START INPUT MATERIAL

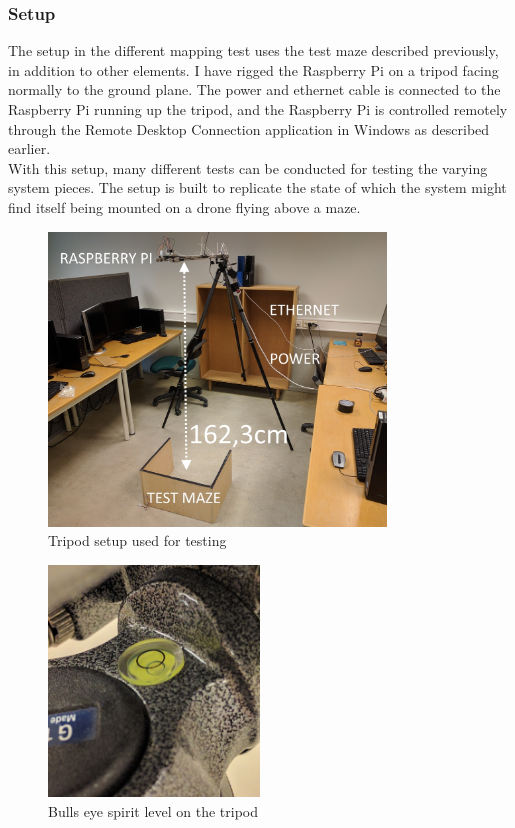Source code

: \subsubsection{Setup}
The setup in the different mapping test uses the test maze described previously, in addition to other elements. I have rigged the Raspberry Pi on a tripod facing normally to the ground plane. The power and ethernet cable is connected to the Raspberry Pi running up the tripod, and the Raspberry Pi is controlled remotely through the Remote Desktop Connection application in Windows as described earlier.\\

With this setup, many different tests can be conducted for testing the varying system pieces. The setup is built to replicate the state of which the system might find itself being mounted on a drone flying above a maze.

\begin{figure}[H]
\centering
\includegraphics[width=0.8\textwidth]{fig/mapping_setup}
  \caption{Tripod setup used for testing}
  \label{fig:tripod}
\end{figure}
\begin{figure}[H]
\centering
\includegraphics[width=0.5\textwidth]{fig/vater}
  \caption{Bulls eye spirit level on the tripod}
  \label{fig:vater}
\end{figure}



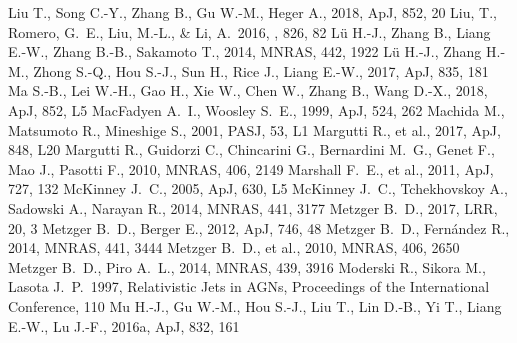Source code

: \documentclass[a4paper,fleqn,usenatbib]{mnras}
\begin{document}
\begin{thebibliography}{207}
 Liu T., Song C.-Y., Zhang B., Gu W.-M., Heger A., 2018, ApJ, 852, 20
 Liu, T., Romero, G.~E., Liu, M.-L., \& Li, A.\ 2016, \apj, 826, 82
 L{\"u} H.-J., Zhang B., Liang E.-W., Zhang B.-B., Sakamoto T., 2014, MNRAS, 442, 1922
 L{\"u} H.-J., Zhang H.-M., Zhong S.-Q., Hou S.-J., Sun H., Rice J., Liang E.-W., 2017, ApJ, 835, 181
 Ma S.-B., Lei W.-H., Gao H., Xie W., Chen W., Zhang B., Wang D.-X., 2018, ApJ, 852, L5
 MacFadyen A.~I., Woosley S.~E., 1999, ApJ, 524, 262
 Machida M., Matsumoto R., Mineshige S., 2001, PASJ, 53, L1
 Margutti R., et al., 2017, ApJ, 848, L20
 Margutti R., Guidorzi C., Chincarini G., Bernardini M.~G., Genet F., Mao J., Pasotti F., 2010, MNRAS, 406, 2149
 Marshall F.~E., et al., 2011, ApJ, 727, 132
 McKinney J.~C., 2005, ApJ, 630, L5
 McKinney J.~C., Tchekhovskoy A., Sadowski A., Narayan R., 2014, MNRAS, 441, 3177
 Metzger B.~D., 2017, LRR, 20, 3
 Metzger B.~D., Berger E., 2012, ApJ, 746, 48
 Metzger B.~D., Fern{\'a}ndez R., 2014, MNRAS, 441, 3444
 Metzger B.~D., et al., 2010, MNRAS, 406, 2650
 Metzger B.~D., Piro A.~L., 2014, MNRAS, 439, 3916
 Moderski R., Sikora M., Lasota J.~P.\ 1997, Relativistic Jets in AGNs, Proceedings of the International Conference, 110
 Mu H.-J., Gu W.-M., Hou S.-J., Liu T., Lin D.-B., Yi T., Liang E.-W., Lu J.-F., 2016a, ApJ, 832, 161

\end{thebibliography}
\end{document}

END INPUT MATERIAL

All entries are to be duplicated exactly, with the pictures left out.

__TASK ANSWER__:
Source code

: \subsubsection{Setup}
The setup in the different mapping test uses the test maze described previously, in addition to other elements. I have rigged the Raspberry Pi on a tripod facing normally to the ground plane. The power and ethernet cable is connected to the Raspberry Pi running up the tripod, and the Raspberry Pi is controlled remotely through the Remote Desktop Connection application in Windows as described earlier.\\

With this setup, many different tests can be conducted for testing the varying system pieces. The setup is built to replicate the state of which the system might find itself being mounted on a drone flying above a maze.

\begin{figure}[H]
\centering
\includegraphics[width=0.8\textwidth]{fig/mapping_setup}
  \caption{Tripod setup used for testing}
  \label{fig:tripod}
\end{figure}
\begin{figure}[H]
\centering
\includegraphics[width=0.5\textwidth]{fig/vater}
  \caption{Bulls eye spirit level on the tripod}
  \label{fig:vater}
\end{figure}



Source code

: \documentclass[a4paper,fleqn,usenatbib]{mnras}
\begin{document}
\begin{thebibliography}{207}
 Liu T., Song C.-Y., Zhang B., Gu W.-M., Heger A., 2018, ApJ, 852, 20
 Liu, T., Romero, G.~E., Liu, M.-L., \& Li, A.\ 2016, \apj, 826, 82
 L{\"u} H.-J., Zhang B., Liang E.-W., Zhang B.-B., Sakamoto T., 2014, MNRAS, 442, 1922
 L{\"u} H.-J., Zhang H.-M., Zhong S.-Q., Hou S.-J., Sun H., Rice J., Liang E.-W., 2017, ApJ, 835, 181
 Ma S.-B., Lei W.-H., Gao H., Xie W., Chen W., Zhang B., Wang D.-X., 2018, ApJ, 852, L5
 MacFadyen A.~I., Woosley S.~E., 1999, ApJ, 524, 262
 Machida M., Matsumoto R., Mineshige S., 2001, PASJ, 53, L1
 Margutti R., et al., 2017, ApJ, 848, L20
 Margutti R., Guidorzi C., Chincarini G., Bernardini M.~G., Genet F., Mao J., Pasotti F., 2010, MNRAS, 406, 2149
 Marshall F.~E., et al., 2011, ApJ, 727, 132
 McKinney J.~C., 2005, ApJ, 630, L5
 McKinney J.~C., Tchekhovskoy A., Sadowski A., Narayan R., 2014, MNRAS, 441, 3177
 Metzger B.~D., 2017, LRR, 20, 3
 Metzger B.~D., Berger E., 2012, ApJ, 746, 48
 Metzger B.~D., Fern{\'a}ndez R., 2014, MNRAS, 441, 3444
 Metzger B.~D., et al., 2010, MNRAS, 406, 2650
 Metzger B.~D., Piro A.~L., 2014, MNRAS, 439, 3916
 Moderski R., Sikora M., Lasota J.~P.\ 1997, Relativistic Jets in AGNs, Proceedings of the International Conference, 110
 Mu H.-J., Gu W.-M., Hou S.-J., Liu T., Lin D.-B., Yi T., Liang E.-W., Lu J.-F., 2016a, ApJ, 832, 161

\end{thebibliography}
\end{document}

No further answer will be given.